What are the Main Forms of Social Stratification in India With Types

According to Bernard Barber,

“Social stratification in its most general sense, is a sociological concept that refers to the fact that both individuals and groups of individuals are conceived of as constituting higher or lower differentiated strata or classes in terms of some specific or generalized characteristic or set of characteristics.”

It refers to the practice of segregating social groups based on prestige, wealth, and power possessed by the members of the social group.

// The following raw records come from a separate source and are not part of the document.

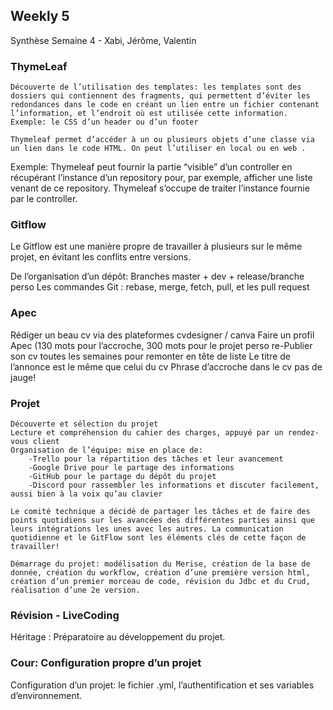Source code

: ## Weekly 5

Synthèse Semaine 4 - Xabi, Jérôme, Valentin

### ThymeLeaf

	Découverte de l’utilisation des templates: les templates sont des dossiers qui contiennent des fragments, qui permettent d’éviter les redondances dans le code en créant un lien entre un fichier contenant l’information, et l’endroit où est utilisée cette information. Exemple: le CSS d’un header ou d’un footer

	Thymeleaf permet d’accéder à un ou plusieurs objets d’une classe via un lien dans le code HTML. On peut l’utiliser en local ou en web .
Exemple: Thymeleaf peut fournir la partie “visible” d’un controller en récupérant l’instance d’un repository pour, par exemple, afficher une liste venant de ce repository.
Thymeleaf s’occupe de traiter l’instance fournie par le controller. 
	

### Gitflow

Le Gitflow est une manière propre de travailler à plusieurs sur le même projet, en évitant les conflits entre versions.

De l’organisation d’un dépôt:
Branches master + dev + release/branche perso
Les commandes Git : rebase, merge, fetch, pull, et les pull request


### Apec

Rédiger un beau cv via des plateformes cvdesigner / canva
Faire un profil Apec (130 mots pour l’accroche, 300 mots pour le projet perso
re-Publier son cv toutes les semaines pour remonter en tête de liste
Le titre de l’annonce est le même que celui du cv
Phrase d’accroche dans le cv
pas de jauge!

### Projet
	
	Découverte et sélection du projet
	Lecture et compréhension du cahier des charges, appuyé par un rendez-vous client
	Organisation de l’équipe: mise en place de:
		-Trello pour la répartition des tâches et leur avancement
		-Google Drive pour le partage des informations
		-GitHub pour le partage du dépôt du projet
		-Discord pour rassembler les informations et discuter facilement, aussi bien à la voix qu’au clavier
	
	Le comité technique a décidé de partager les tâches et de faire des points quotidiens sur les avancées des différentes parties ainsi que leurs intégrations les unes avec les autres. La communication quotidienne et le GitFlow sont les éléments clés de cette façon de travailler!

	Démarrage du projet: modélisation du Merise, création de la base de donnée, création du workflow, création d’une première version html, création d’un premier morceau de code, révision du Jdbc et du Crud, réalisation d’une 2e version.


### Révision - LiveCoding

Héritage : Préparatoire au développement du projet.

### Cour: Configuration propre d’un projet

Configuration d’un projet: le fichier .yml, l’authentification et ses variables d’environnement.
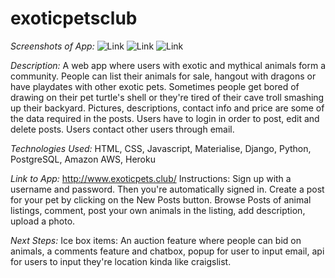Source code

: # exoticpetsclub

*Screenshots of App:*
![Link](https://i.imgur.com/tJYv0w1.png)
![Link](https://i.imgur.com/2leR0fH.png)
![Link](https://i.imgur.com/ON86uQI.png)


*Description:*
A web app where users with exotic and mythical animals form a community. People can list their animals for sale, hangout with dragons or have playdates with other exotic pets. Sometimes people get bored of drawing on their pet turtle's shell or they're tired of their cave troll smashing up their backyard. Pictures, descriptions, contact info and price are some of the data required in the posts. Users have to login in order to post, edit and delete posts. Users contact other users through email.

*Technologies Used:*
HTML, CSS, Javascript, Materialise, Django, Python, PostgreSQL, Amazon AWS, Heroku

*Link to App:*
http://www.exoticpets.club/ Instructions: Sign up with a username and password. Then you're automatically signed in. Create a post for your pet by clicking on the New Posts button. Browse Posts of animal listings, comment, post your own animals in the listing, add description, upload a photo.  


*Next Steps:*
Ice box items: An auction feature where people can bid on animals, a comments feature and chatbox, popup for user to input email, api for users to input they're location kinda like craigslist.

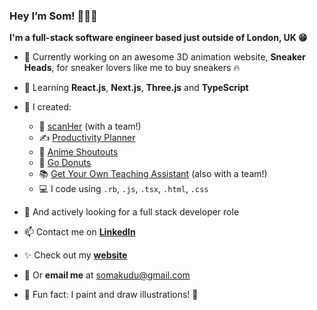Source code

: ### Hey I’m Som! 👩🏾‍💻
**I'm a full-stack software engineer based just outside of London, UK 😁**

- 👟 Currently working on an awesome 3D animation website, **Sneaker Heads**, for sneaker lovers like me to buy sneakers 🔥
- 🌱 Learning **React.js**, **Next.js**, **Three.js** and **TypeScript**
- 🚀 I created:
    - 🩻  [scanHer](https://www.scanher.co.uk/) (with a team!)
    - ✍️ [Productivity Planner](https://productivity-planner-sigma.vercel.app/)
    - 🧃 [Anime Shoutouts](https://anime-shoutouts.vercel.app/)
    - 🍩 [Go Donuts](https://somunachima.github.io/threejs-donut/)
    - 📚 [Get Your Own Teaching Assistant](https://github.com/AranSeehra/gyota) (also with a team!)
    - 💻 I code using `.rb`, `.js`, `.tsx`, `.html`, `.css` 
    
- 👀 And actively looking for a full stack developer role
- 📫 Contact me on [**LinkedIn**](https://www.linkedin.com/in/somakudu/)
- ✨ Check out my [**website**](https://www.somunachima.com/)
- 📧 Or **email me** at somakudu@gmail.com
- 🤗 Fun fact: I paint and draw illustrations! 🎨 
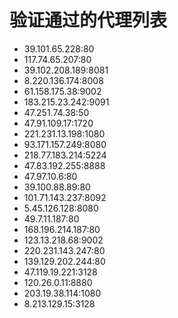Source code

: # 验证通过的代理列表

 - 39.101.65.228:80
 - 117.74.65.207:80
 - 39.102.208.189:8081
 - 8.220.136.174:8008
 - 61.158.175.38:9002
 - 183.215.23.242:9091
 - 47.251.74.38:50
 - 47.91.109.17:1720
 - 221.231.13.198:1080
 - 93.171.157.249:8080
 - 218.77.183.214:5224
 - 47.83.192.255:8888
 - 47.97.10.6:80
 - 39.100.88.89:80
 - 101.71.143.237:8092
 - 5.45.126.128:8080
 - 49.7.11.187:80
 - 168.196.214.187:80
 - 123.13.218.68:9002
 - 220.231.143.247:80
 - 139.129.202.244:80
 - 47.119.19.221:3128
 - 120.26.0.11:8880
 - 203.19.38.114:1080
 - 8.213.129.15:3128
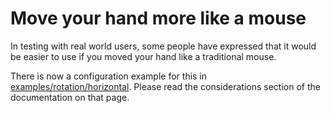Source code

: # Move your hand more like a mouse

In testing with real world users, some people have expressed that it would be easier to use if you moved your hand like a traditional mouse.

There is now a configuration example for this in [examples/rotation/horizontal](https://github.com/ksandom/handWavey/tree/main/examples/rotation/horizontal). Please read the considerations section of the documentation on that page.
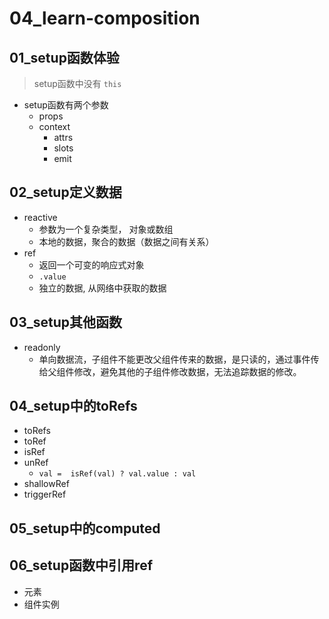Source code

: # 04_learn-composition

## 01_setup函数体验
> setup函数中没有 `this`
- setup函数有两个参数
    - props
    - context
        - attrs
        - slots
        - emit

## 02_setup定义数据
- reactive
    - 参数为一个复杂类型， 对象或数组
    - 本地的数据，聚合的数据（数据之间有关系）
- ref
    - 返回一个可变的响应式对象
    - `.value`
    - 独立的数据, 从网络中获取的数据

## 03_setup其他函数
- readonly
    - 单向数据流，子组件不能更改父组件传来的数据，是只读的，通过事件传给父组件修改，避免其他的子组件修改数据，无法追踪数据的修改。

## 04_setup中的toRefs
- toRefs
- toRef
- isRef
- unRef
    - `val =  isRef(val) ? val.value : val`
- shallowRef
- triggerRef

## 05_setup中的computed

## 06_setup函数中引用ref
- 元素
- 组件实例
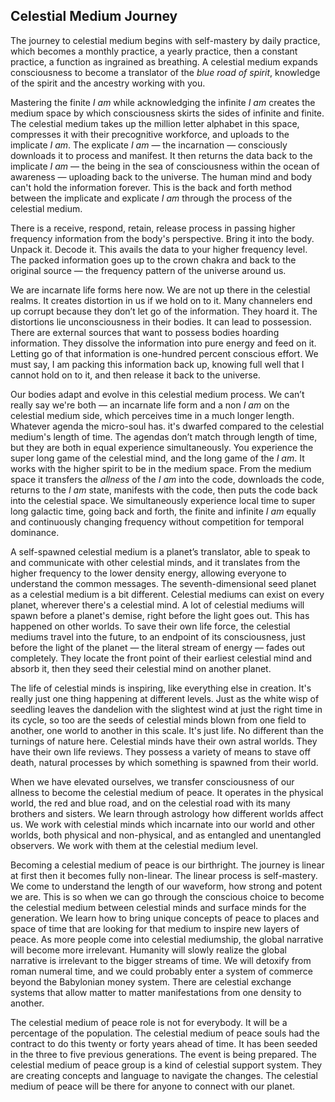 
## Celestial Medium Journey


The journey to celestial medium begins with self-mastery by daily practice,
which becomes a monthly practice,
a yearly practice,
then a constant practice,
a function as ingrained as breathing.
A celestial medium expands consciousness to become a translator of the *blue road of spirit*,
knowledge of the spirit and the ancestry working with you.


Mastering the finite *I am* while acknowledging the infinite *I am* creates the medium space by which consciousness skirts the sides of infinite and finite.
The celestial medium takes up the million letter alphabet in this space,
compresses it with their precognitive workforce,
and uploads to the implicate *I am*.
The explicate *I am*
&mdash;
the incarnation
&mdash;
consciously downloads it to process and manifest.
It then returns the data back to the implicate *I am*
&mdash;
the being in the sea of consciousness within the ocean of awareness
&mdash;
uploading back to the universe.
The human mind and body can't hold the information forever.
This is the back and forth method between the implicate and explicate *I am* through the process of the celestial medium.

There is a receive,
respond,
retain,
release process in passing higher frequency information from the body's perspective.
Bring it into the body.
Unpack it.
Decode it.
This avails the data to your higher frequency level.
The packed information goes up to the crown chakra and back to the original source
&mdash;
the frequency pattern of the universe around us.


We are incarnate life forms here now.
We are not up there in the celestial realms.
It creates distortion in us if we hold on to it.
Many channelers end up corrupt because they don’t let go of the information.
They hoard it.
The distortions lie unconsciousness in their bodies.
It can lead to possession.
There are external sources that want to possess bodies hoarding information.
They dissolve the information into pure energy and feed on it.
Letting go of that information is one-hundred percent conscious effort.
We must say,
I am packing this information back up,
knowing full well that I cannot hold on to it,
and then release it back to the universe.



Our bodies adapt and evolve in this celestial medium process.
We can’t really say we're both
&mdash;
an incarnate life form and a non *I am* on the celestial medium side,
which perceives time in a much longer length.
Whatever agenda the micro-soul has.
it's dwarfed compared to the celestial medium's length of time.
The agendas don’t match through length of time,
but they are both in equal experience simultaneously.
You experience the super long game of the celestial mind,
and the long game of the *I am*.
It works with the higher spirit to be in the medium space.
From the medium space it transfers the *allness* of the *I am* into the code,
downloads the code,
returns to the *I am* state,
manifests with the code,
then puts the code back into the celestial space.
We simultaneously experience local time to super long galactic time,
going back and forth,
the finite and infinite *I am* equally and continuously changing frequency without competition for temporal dominance.



A self-spawned celestial medium is a planet’s translator,
able to speak to and communicate with other celestial minds,
and it translates from the higher frequency to the lower density energy,
allowing everyone to understand the common messages.
The seventh-dimensional seed planet as a celestial medium is a bit different.
Celestial mediums can exist on every planet,
wherever there's a celestial mind.
A lot of celestial mediums will spawn before a planet's demise,
right before the light goes out.
This has happened on other worlds.
To save their own life force,
the celestial mediums travel into the future,
to an endpoint of its consciousness,
just before the light of the planet
&mdash;
the literal stream of energy
&mdash;
fades out completely.
They locate the front point of their earliest celestial mind and absorb it,
then they seed their celestial mind on another planet.

The life of celestial minds is inspiring,
like everything else in creation.
It's really just one thing happening at different levels.
Just as the white wisp of seedling leaves the dandelion with the slightest wind at just the right time in its cycle,
so too are the seeds of celestial minds blown from one field to another,
one world to another in this scale.
It's just life.
No different than the turnings of nature here.
Celestial minds have their own astral worlds.
They have their own life reviews.
They possess a variety of means to stave off death,
natural processes by which something is spawned from their world.




When we have elevated ourselves,
we transfer consciousness of our allness to become the celestial medium of peace.
It operates in the physical world,
the red and blue road,
and on the celestial road with its many brothers and sisters.
We learn through astrology how different worlds affect us.
We work with celestial minds which incarnate into our world and other worlds,
both physical and non-physical,
and as entangled and unentangled observers.
We work with them at the celestial medium level.


Becoming a celestial medium of peace is our birthright.
The journey is linear at first then it becomes fully non-linear.
The linear process is self-mastery.
We come to understand the length of our waveform,
how strong and potent we are.
This is so when we can go through the conscious choice to become the celestial medium between celestial minds and surface minds for the generation.
We learn how to bring unique concepts of peace to places and space of time that are looking for that medium to inspire new layers of peace.
As more people come into celestial mediumship,
the global narrative will become more irrelevant.
Humanity will slowly realize the global narrative is irrelevant to the bigger streams of time.
We will detoxify from roman numeral time,
and we could probably enter a system of commerce beyond the Babylonian money system.
There are celestial exchange systems that allow matter to matter manifestations from one density to another.

The celestial medium of peace role is not for everybody.
It will be a percentage of the population.
The celestial medium of peace souls had the contract to do this twenty or forty years ahead of time.
It has been seeded in the three to five previous generations.
The event is being prepared.
The celestial medium of peace group is a kind of celestial support system.
They are creating concepts and language to navigate the changes.
The celestial medium of peace will be there for anyone to connect with our planet.
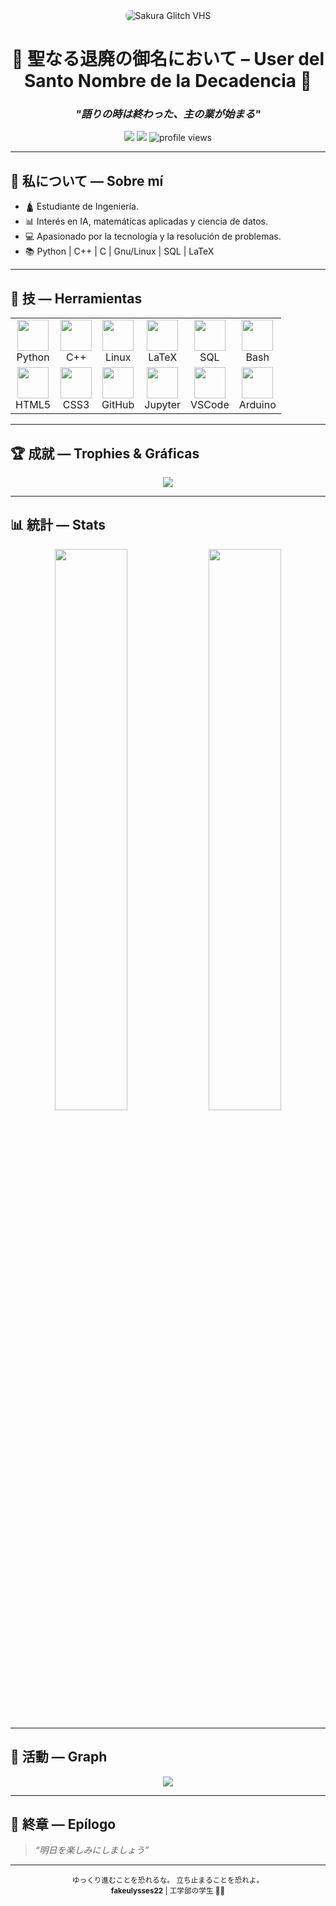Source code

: <div align="center">
  <img src="https://i.ibb.co/0rGp2XB/1666493523741462-1.jpg" alt="Sakura Glitch VHS" style="border-radius: 8px;">
</div>

<h1 align="center">🌸 聖なる退廃の御名において – User del Santo Nombre de la Decadencia 🌸</h1>
<h3 align="center"><em>"語りの時は終わった、主の業が始まる"</em></h3>

<p align="center">
  <img src="https://img.shields.io/badge/Linux-Debian%20%2F%20Mint-blue?logo=linux&style=flat-square">
  <img src="https://img.shields.io/badge/Code-Python%20%7C%20C++%20%7C%20LaTeX-orange?style=flat-square&logo=codeforces">
  <img src="https://komarev.com/ghpvc/?username=fakeulysses22&color=blueviolet&style=flat-square" alt="profile views" />
</p>

---


## 🗻 私について — Sobre mí


- 🛕 Estudiante de Ingeniería.
- 📊 Interés en IA, matemáticas aplicadas y ciencia de datos.
- 💻 Apasionado por la tecnología y la resolución de problemas.
- 📚 Python | C++ | C | Gnu/Linux | SQL | LaTeX


---

## 🔧 技 — Herramientas

<div align="center">
  <table>
    <tr>
      <td align="center"><img src="https://cdn.jsdelivr.net/gh/devicons/devicon/icons/python/python-original.svg" width="50"><br>Python</td>
      <td align="center"><img src="https://cdn.jsdelivr.net/gh/devicons/devicon/icons/cplusplus/cplusplus-original.svg" width="50"><br>C++</td>
      <td align="center"><img src="https://cdn.jsdelivr.net/gh/devicons/devicon/icons/linux/linux-original.svg" width="50"><br>Linux</td>
      <td align="center"><img src="https://cdn.jsdelivr.net/gh/devicons/devicon/icons/latex/latex-original.svg" width="50"><br>LaTeX</td>
      <td align="center"><img src="https://cdn.jsdelivr.net/gh/devicons/devicon/icons/sqlite/sqlite-original.svg" width="50"><br>SQL</td>
      <td align="center"><img src="https://cdn.jsdelivr.net/gh/devicons/devicon/icons/bash/bash-original.svg" width="50"><br>Bash</td>
    </tr>
    <tr>
      <td align="center"><img src="https://cdn.jsdelivr.net/gh/devicons/devicon/icons/html5/html5-original.svg" width="50"><br>HTML5</td>
      <td align="center"><img src="https://cdn.jsdelivr.net/gh/devicons/devicon/icons/css3/css3-original.svg" width="50"><br>CSS3</td>
      <td align="center"><img src="https://cdn.jsdelivr.net/gh/devicons/devicon/icons/github/github-original.svg" width="50"><br>GitHub</td>
      <td align="center"><img src="https://cdn.jsdelivr.net/gh/devicons/devicon/icons/jupyter/jupyter-original.svg" width="50"><br>Jupyter</td>
      <td align="center"><img src="https://cdn.jsdelivr.net/gh/devicons/devicon/icons/vscode/vscode-original.svg" width="50"><br>VSCode</td>
      <td align="center"><img src="https://cdn.jsdelivr.net/gh/devicons/devicon/icons/arduino/arduino-original.svg" width="50"><br>Arduino</td>
    </tr>
  </table>
</div>

---

## 🏆 成就 — Trophies & Gráficas

<div align="center">
  <img src="https://github-profile-trophy.vercel.app/?username=fakeulysses22&theme=dracula&column=6&margin-w=10&margin-h=10" />
</div>

---

## 📊 統計 — Stats

<div align="center">
  <img width="48%" src="https://github-readme-stats.vercel.app/api?username=fakeulysses22&show_icons=true&theme=tokyonight&hide_border=true" />
  <img width="48%" src="https://github-readme-stats.vercel.app/api/top-langs/?username=fakeulysses22&layout=compact&theme=tokyonight&hide_border=true" />
</div>

---

## 🔁 活動 — Graph

<div align="center">
  <img src="https://github-readme-activity-graph.vercel.app/graph?username=fakeulysses22&theme=tokyo-night&hide_border=true" />
</div>

---


## 🌸 終章 — Epílogo

> *“明日を楽しみにしましょう”*



---

<p align="center"><sub>ゆっくり進むことを恐れるな。
立ち止まることを恐れよ。</sub><br>
<sub><b>fakeulysses22</b> | 工学部の学生 🗻🍵</sub></p>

Main Forms of Social Stratification

Sociologists have distinguished four main forms of social stratification which are as follows:

Slavery

Slavery is a social stratification system in which a person is owned by another as property and makes the slave work hard for personal economic gain. Slaves are considered to occupy the lowest on the social hierarchy as they do have any personal power and wealth.

Estate

Social stratification based on the estate is a practice that existed in middle-age Europe. It is also referred to as feudalism. This stratification system had three main social groups categorized as the clergy, the nobility, and the commoners. Peasants had to work under nobles in exchange for facilities.

Caste

Caste in social stratification is based on the transmission of lifestyle, hereditary, and endogamy that involves a hierarchy status, occupation, and customary social practice of exclusion that revolves around purity.

Social class and status

Social stratification based on social class and status is the ranking of individuals and groups on a social hierarchy. This ranking depends on the honor, prestige, wealth, and property held by an individual or group in society.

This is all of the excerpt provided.